§ **Task objective**
Some lines below hold "blindtext". Pick them out and copy them.

§ **Supplied material**
****************
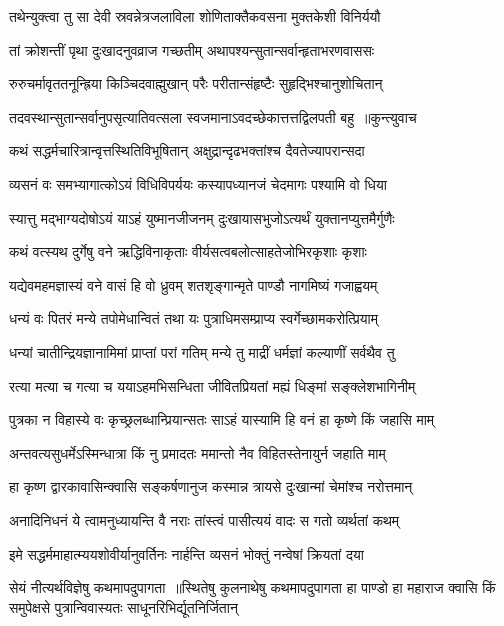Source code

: \twolineshloka
{तथेन्युक्त्वा तु सा देवी स्रवन्नेत्रजलाविला}
{शोणिताक्तैकवसना मुक्तकेशी विनिर्ययौ}


\twolineshloka
{तां क्रोशन्तीं पृथा दुःखादनुवव्राज गच्छतीम्}
{अथापश्यन्सुतान्सर्वान्हृताभरणवाससः}


\twolineshloka
{रुरुचर्मावृततनून्ह्रिया किञ्चिदवाह्मुखान्}
{परैः परीतान्संहृष्टैः सुहृद्भिश्चानुशोचितान्}


\threelineshloka
{तदवस्थान्सुतान्सर्वानुपसृत्यातिवत्सला}
{स्वजमानाऽवदच्छेकात्तत्तद्विलपती बहु ॥कुन्त्युवाच}
{}


\twolineshloka
{कथं सद्धर्मचारित्रान्वृत्तस्थितिविभूषितान्}
{अक्षुद्रान्दृढभक्तांश्च दैवतेज्यापरान्सदा}


\twolineshloka
{व्यसनं वः समभ्यागात्कोऽयं विधिविपर्ययः}
{कस्यापध्यानजं चेदमागः पश्यामि वो धिया}


\twolineshloka
{स्यात्तु मद्भाग्यदोषोऽयं याऽहं युष्मानजीजनम्}
{दुःखायासभुजोऽत्यर्थं युक्तानप्युत्तमैर्गुणैः}


\twolineshloka
{कथं वत्स्यथ दुर्गेषु वने ऋद्धिविनाकृताः}
{वीर्यसत्वबलोत्साहतेजोभिरकृशाः कृशाः}


\twolineshloka
{यद्येवमहमज्ञास्यं वने वासं हि वो ध्रुवम्}
{शतशृङ्गान्मृते पाण्डौ नागमिष्यं गजाह्वयम्}


\twolineshloka
{धन्यं वः पितरं मन्ये तपोमेधान्वितं तथा}
{यः पुत्राधिमसम्प्राप्य स्वर्गेच्छामकरोत्प्रियाम्}


\twolineshloka
{धन्यां चातीन्द्रियज्ञानामिमां प्राप्तां परां गतिम्}
{मन्ये तु माद्रीं धर्मज्ञां कल्याणीं सर्वथैव तु}


\twolineshloka
{रत्या मत्या च गत्या च ययाऽहमभिसन्धिता}
{जीवितप्रियतां मह्यं धिङ्मां सङ्क्लेशभागिनीम्}


\threelineshloka
{पुत्रका न विहास्ये वः कृच्छ्रलब्धान्प्रियान्सतः}
{साऽहं यास्यामि हि वनं हा कृष्णे किं जहासि माम्}
{}


\twolineshloka
{अन्तवत्यसुधर्मेऽस्मिन्धात्रा किं नु प्रमादतः}
{ममान्तो नैव विहितस्तेनायुर्न जहाति माम्}


\twolineshloka
{हा कृष्ण द्वारकावासिन्क्वासि सङ्कर्षणानुज}
{कस्मान्न त्रायसे दुःखान्मां चेमांश्च नरोत्तमान्}


\twolineshloka
{अनादिनिधनं ये त्वामनुध्यायन्ति वै नराः}
{तांस्त्वं पासीत्ययं वादः स गतो व्यर्थतां कथम्}


\twolineshloka
{इमे सद्धर्ममाहात्म्ययशोवीर्यानुवर्तिनः}
{नार्हन्ति व्यसनं भोक्तुं नन्वेषां क्रियतां दया}


सेयं नीत्यर्थविज्ञेषु कथमापदुपागता ॥स्थितेषु कुलनाथेषु कथमापदुपागता
\twolineshloka
{हा पाण्डो हा महाराज क्वासि किं समुपेक्षसे}
{पुत्रान्विवास्यतः साधूनरिभिर्द्यूतनिर्जितान्}


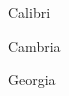 \documentclass[12pt,parskip=half]{scrartcl}
\newenvironment{calibri}{\calibrifont}{\par}
\newenvironment{cambria}{\cambriafont}{\par}
\newenvironment{georgia}{\georgiafont}{\par}
\begin{document}
\begin{calibri}
Calibri \blindtext
\end{calibri}
\begin{cambria}
Cambria \blindtext
\end{cambria}
\begin{georgia}
Georgia \blindtext
\end{georgia}
\end{document}
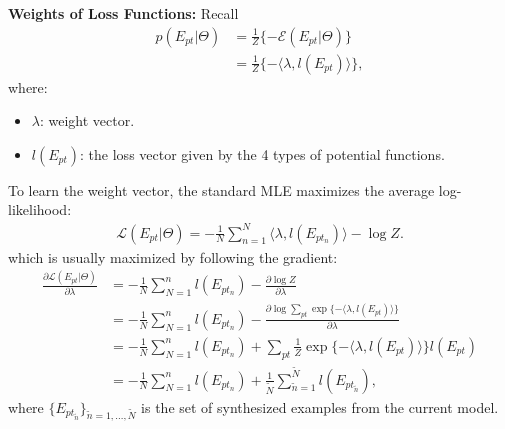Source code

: \documentclass[10pt]{article}
\begin{document}
\textbf{Weights of Loss Functions:} Recall
%
\begin{align}
  p(E_{pt} \vert \Theta) &= \frac{1}{Z} \{-\mathcal{E}(E_{pt} \vert \Theta)\} \label{eq:11} \\
                         &= \frac{1}{Z} \{-\langle \lambda, l(E_{pt}) \rangle\}, \label{eq:12}
\end{align}
%
where:
%
\begin{itemize}
  \item $\lambda$: weight vector.
  \item $l(E_{pt})$: the loss vector given by the 4 types of potential functions.
\end{itemize}

To learn the weight vector, the standard MLE maximizes the average
log-likelihood:
%
\begin{align}
  \label{eq:13}
  \mathcal{L}(E_{pt} \vert \Theta) = -\frac{1}{N} \sum^N_{n=1} \langle \lambda, l(E_{pt_n}) \rangle - \log Z.
\end{align}
%
which is usually maximized by following the gradient:
%
\begin{align}
  \frac{\partial \mathcal{L}(E_{pt} \vert \Theta)}{\partial \lambda} &= -\frac{1}{N} \sum^n_{N=1} l(E_{pt_n}) - \frac{\partial \log Z}{\partial \lambda} \label{eq:14} \\
                                                                     &= -\frac{1}{N} \sum^n_{N=1} l(E_{pt_n}) - \frac{\partial \log \sum_{pt} \exp \{-\langle \lambda, l(E_{pt}) \rangle\}}{\partial \lambda} \label{eq:15} \\
                                                                     &= -\frac{1}{N} \sum^n_{N=1} l(E_{pt_n}) + \sum_{pt} \frac{1}{Z} \exp \{-\langle \lambda, l(E_{pt}) \rangle\} l(E_{pt}) \label{eq:16} \\
                                                                     &= -\frac{1}{N} \sum^n_{N=1} l(E_{pt_n}) + \frac{1}{\widetilde{N}} \sum^{\widetilde{N}}_{\widetilde{n}=1} l(E_{pt_{\widetilde{n}}}), \label{eq:17}
\end{align}
%
where $\{E_{pt_{\widetilde{n}}}\} _{\widetilde{n}=1, \ldots, \widetilde{N}}$ is
the set of synthesized examples from the current model.
\end{document}
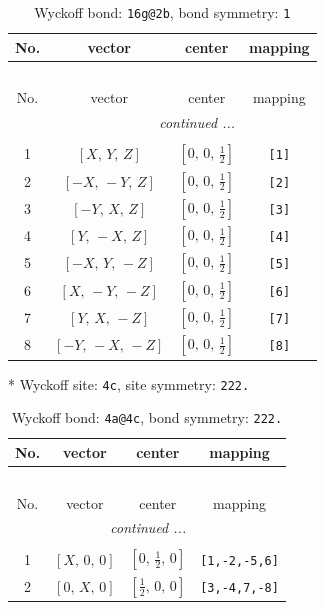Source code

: \documentclass[fleqn,8pt]{jsarticle}
\begin{document}
\begin{longtable}{cccc}
\caption{Wyckoff bond: {\tt 16g@2b}, bond symmetry: {\tt 1}}
 \\
 \hline \hline
No. & vector & center & mapping \\ \hline \endfirsthead

\multicolumn{3}{l}{\tablename\ \thetable{}} \\
 \hline \hline
No. & vector & center & mapping \\ \hline \endhead

 \hline \hline
\multicolumn{3}{r}{\footnotesize\it continued ...} \\ \endfoot

 \hline \hline
\multicolumn{3}{r}{} \\ \endlastfoot

1 & $\left[ X,\, Y,\, Z \right]$ & $\left[ 0,\, 0,\, \frac{1}{2} \right]$ & {\tt [1]} \\ \hline
2 & $\left[ - X,\, - Y,\, Z \right]$ & $\left[ 0,\, 0,\, \frac{1}{2} \right]$ & {\tt [2]} \\ \hline
3 & $\left[ - Y,\, X,\, Z \right]$ & $\left[ 0,\, 0,\, \frac{1}{2} \right]$ & {\tt [3]} \\ \hline
4 & $\left[ Y,\, - X,\, Z \right]$ & $\left[ 0,\, 0,\, \frac{1}{2} \right]$ & {\tt [4]} \\ \hline
5 & $\left[ - X,\, Y,\, - Z \right]$ & $\left[ 0,\, 0,\, \frac{1}{2} \right]$ & {\tt [5]} \\ \hline
6 & $\left[ X,\, - Y,\, - Z \right]$ & $\left[ 0,\, 0,\, \frac{1}{2} \right]$ & {\tt [6]} \\ \hline
7 & $\left[ Y,\, X,\, - Z \right]$ & $\left[ 0,\, 0,\, \frac{1}{2} \right]$ & {\tt [7]} \\ \hline
8 & $\left[ - Y,\, - X,\, - Z \right]$ & $\left[ 0,\, 0,\, \frac{1}{2} \right]$ & {\tt [8]} \\
\end{longtable}
* Wyckoff site: {\tt 4c}, site symmetry: {\tt 222.}
\renewcommand{\arraystretch}{1.2}
\begin{longtable}{cccc}
\caption{Wyckoff bond: {\tt 4a@4c}, bond symmetry: {\tt 222.}}
 \\
 \hline \hline
No. & vector & center & mapping \\ \hline \endfirsthead

\multicolumn{3}{l}{\tablename\ \thetable{}} \\
 \hline \hline
No. & vector & center & mapping \\ \hline \endhead

 \hline \hline
\multicolumn{3}{r}{\footnotesize\it continued ...} \\ \endfoot

 \hline \hline
\multicolumn{3}{r}{} \\ \endlastfoot

1 & $\left[ X,\, 0,\, 0 \right]$ & $\left[ 0,\, \frac{1}{2},\, 0 \right]$ & {\tt [1,-2,-5,6]} \\ \hline
2 & $\left[ 0,\, X,\, 0 \right]$ & $\left[ \frac{1}{2},\, 0,\, 0 \right]$ & {\tt [3,-4,7,-8]} \\
\end{longtable}
\end{document}
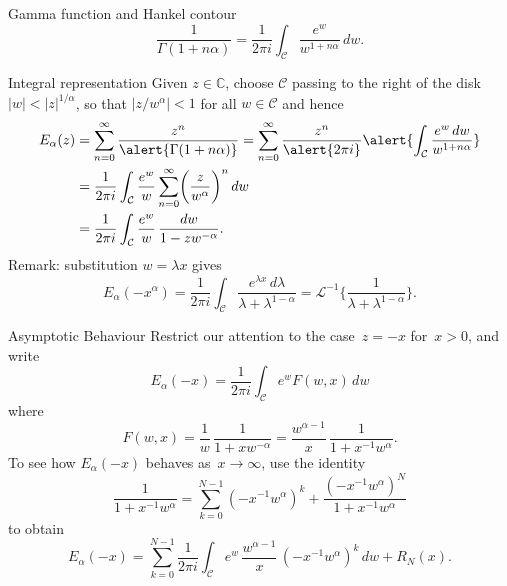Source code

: \documentclass{beamer}
\begin{document}
\begin{frame}{Gamma function and Hankel contour}
\[
\frac{1}{\Gamma(1+n\alpha)}=\frac{1}{2\pi i}\int_{\mathcal{C}}
    \frac{e^w}{w^{1+n\alpha}}\,dw.
\]
\vfill
\begin{center}
\end{center}
\end{frame}
\begin{frame}{Integral representation}
Given $z\in\mathbb{C}$, choose $\mathcal{C}$ passing to the right of the
disk~$|w|<|z|^{1/\alpha}$, so that $|z/w^\alpha|<1$ for all 
$w\in\mathcal{C}$ and hence
\begin{align*}
E_\alpha(z)&=\sum_{n=0}^\infty\frac{z^n}{\alert{\Gamma(1+n\alpha)}}
    =\sum_{n=0}^\infty\frac{z^n}{\alert{2\pi i}}\alert{\int_{\mathcal{C}}
	\frac{e^w\,dw}{w^{1+n\alpha}}}\\
	&=\frac{1}{2\pi i}\int_{\mathcal{C}}\frac{e^w}{w}\sum_{n=0}^\infty
	\biggl(\frac{z}{w^\alpha}\biggr)^n\,dw\\
	&=\frac{1}{2\pi i}\int_{\mathcal{C}}
	\frac{e^w}{w}\,\frac{dw}{1-zw^{-\alpha}}.
\end{align*}
Remark: substitution $w=\lambda x$ gives
\[
E_\alpha(-x^\alpha)=\frac{1}{2\pi i}\int_{\mathcal{C}}
    \frac{e^{\lambda x}\,d\lambda}{\lambda+\lambda^{1-\alpha}}
    =\mathcal{L}^{-1}\biggl\{\frac{1}{\lambda+\lambda^{1-\alpha}}\biggr\}.
\]
\end{frame}
\begin{frame}{Asymptotic Behaviour}
Restrict our attention to the case~$z=-x$ for~$x>0$, and write
\[
E_\alpha(-x)=\frac{1}{2\pi i}\int_{\mathcal{C}}e^wF(w,x)\,dw 
\]
where
\[
F(w,x)=\frac{1}{w}\,\frac{1}{1+xw^{-\alpha}}
    =\frac{w^{\alpha-1}}{x}\,\frac{1}{1+x^{-1}w^\alpha}.
\]
To see how $E_\alpha(-x)$ behaves as~$x\to\infty$, use the identity
\[
\frac{1}{1+x^{-1}w^\alpha}=\sum_{k=0}^{N-1}(-x^{-1}w^\alpha)^k
    +\frac{(-x^{-1}w^\alpha)^N}{1+x^{-1}w^\alpha}
\]
to obtain
\[
E_\alpha(-x)=\sum_{k=0}^{N-1}\frac{1}{2\pi i}\int_{\mathcal{C}}
    e^w\,\frac{w^{\alpha-1}}{x}\,(-x^{-1}w^\alpha)^k\,dw+R_N(x).
\]
\end{frame}
\end{document}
****************
§ **Response to this task**
Calibri \blindtext
Cambria \blindtext
Georgia \blindtext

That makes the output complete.